A Touch of Sin s’attaquait sans concession au modèle économique chinois, révélant à la fois les coulisses du miracle, où des hordes d’ouvriers précaires font tourner la boutique pour engraisser des investisseurs taïwanais, et l’émergence d’une classe dominante se vautrant dans un hédonisme à la petite semaine, non seulement vain mais aussi répugnant, puisqu’il ne va pas sans l’objectification et l’exploitation des corps, cette fois-ci à des fins sexuelles. Sous couvert d’un mélodrame qu’on peut au passage s’autoriser à trouver beau et émouvant – Tao reprenant seule, sous la neige, une vieille chorégraphie, les Pet Shop Boys à fond dans ses souvenirs : sortez les mouchoirs –, Jia Zhangke approfondit et renouvelle les mêmes questions, de manière détournée mais pas forcément avec moins de force.

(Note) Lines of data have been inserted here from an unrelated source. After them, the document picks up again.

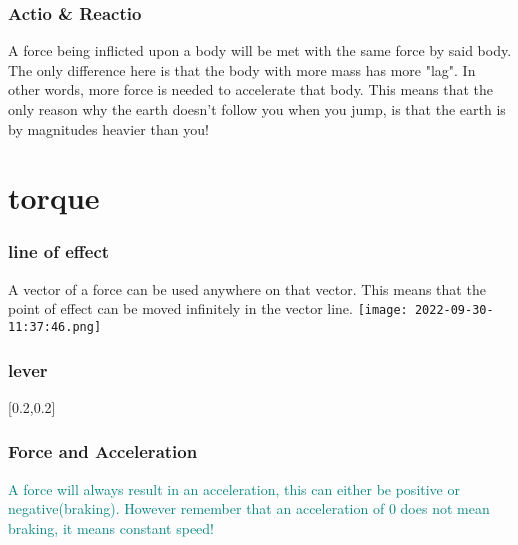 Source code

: \documentclass[main.tex,fontsize=8pt,paper=a4,paper=portrait,DIV=calc,]{scrartcl}
\begin{document}
\begin{multicols*}{2}
\subsubsection{Actio \& Reactio}
A force being inflicted upon a body will be met with the same force by said body.\newline
The only difference here is that the body with more mass has more "lag". \newline
In other words, more force is needed to accelerate that body.\newline
This means that the only reason why the earth doesn't follow you when you jump,\newline
is that the earth is by magnitudes heavier than you!\newline
{}

\section{torque}
\subsubsection{line of effect}
A vector of a force can be used anywhere on that vector.\newline
This means that the point of effect can be moved infinitely in the vector line.\newline
\texttt{[image: 2022-09-30-11:37:46.png]}

\subsubsection{lever} 
[0.2,0.2]

\subsubsection{Force and Acceleration} 
\textcolor{teal}{A force will always result in an acceleration, this can either be positive or negative(braking).\newline
However remember that an acceleration of 0 does not mean braking, it means constant speed!}


\end{multicols*}
\end{document}
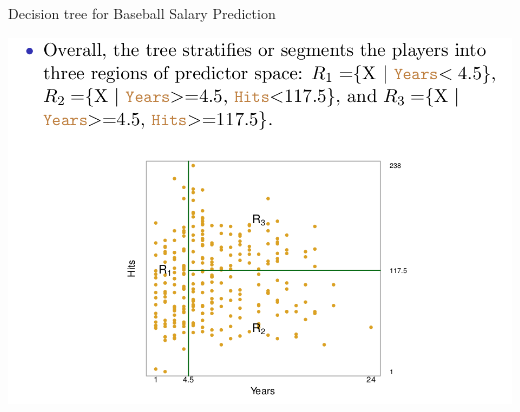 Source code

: \documentclass{beamer}
\begin{document}
\begin{frame}{Decision tree for Baseball Salary Prediction}
    \begin{center}
        \includegraphics[scale=0.3]{baseballSal3.png}
    \end{center}
\end{frame}
\end{document}
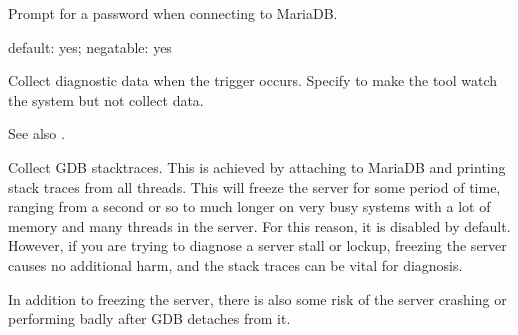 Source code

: \documentclass[letterpaper,10pt,english]{sphinxmanual}
\begin{document}
\begin{fulllineitems}
\label{\detokenize{mariadb-stat:cmdoption-mariadb-stat-ask-pass}}
Prompt for a password when connecting to MariaDB.

\end{fulllineitems}


\begin{fulllineitems}
\label{\detokenize{mariadb-stat:cmdoption-mariadb-stat-collect}}
default: yes; negatable: yes

Collect diagnostic data when the trigger occurs.  Specify 
to make the tool watch the system but not collect data.

See also {\hyperref[\detokenize{mariadb-stat:cmdoption-mariadb-stat-stalk}]{}}.

\end{fulllineitems}


\begin{fulllineitems}
\label{\detokenize{mariadb-stat:cmdoption-mariadb-stat-collect-gdb}}
Collect GDB stacktraces.  This is achieved by attaching to MariaDB and printing
stack traces from all threads. This will freeze the server for some period of
time, ranging from a second or so to much longer on very busy systems with a lot
of memory and many threads in the server.  For this reason, it is disabled by
default. However, if you are trying to diagnose a server stall or lockup,
freezing the server causes no additional harm, and the stack traces can be vital
for diagnosis.

In addition to freezing the server, there is also some risk of the server
crashing or performing badly after GDB detaches from it.

\end{fulllineitems}
\end{document}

Au lieu de dénoncer – encore – l’exploitation du plus grand nombre par quelques ambitieux, le réalisateur chinois touche du doigt la vacuité du rêve que poursuivent les seconds, le vide absolu de leur existence vouée à l’enrichissement et à la très illusoire liberté que procure l’argent. Gare à ce que la liberté ne se révèle pas elle aussi une coquille vide, comme doit finir par le constater Zang, rongé par l’ennui et la frustration dans sa villa australienne, au milieu de ses armes à feu qui le protègent de personne.

Le mal du pays

Pourquoi les montagnes du titre, alors ? Parce qu’en chinois, montagnes – et rivières – symbolisent la terre natale : le titre évoque ceux qui, partis de chez eux, souffrent du mal du pays [1]. On s’échappe de Fenyang, où certes tout n’est pas rose et où le plan carré souligne la difficulté des personnages à communiquer et cohabiter. On s’échappe en poursuivant ses rêves : la voiture allemande, l’opulence de Shanghai et la liberté de l’Australie. On s’échappe et le cadre s’élargit une fois, puis une deuxième, en proportion des rêves devenus réalités et de l'horizon qui s'est agrandi. Mais, occupé à courir après la richesse matérielle, on se retrouve avec ses regrets, dans un film qui, comme tous les grands mélodrames, parle de nostalgie, de souvenirs que nous rappellent de vieilles chansons, de mauvaises décisions.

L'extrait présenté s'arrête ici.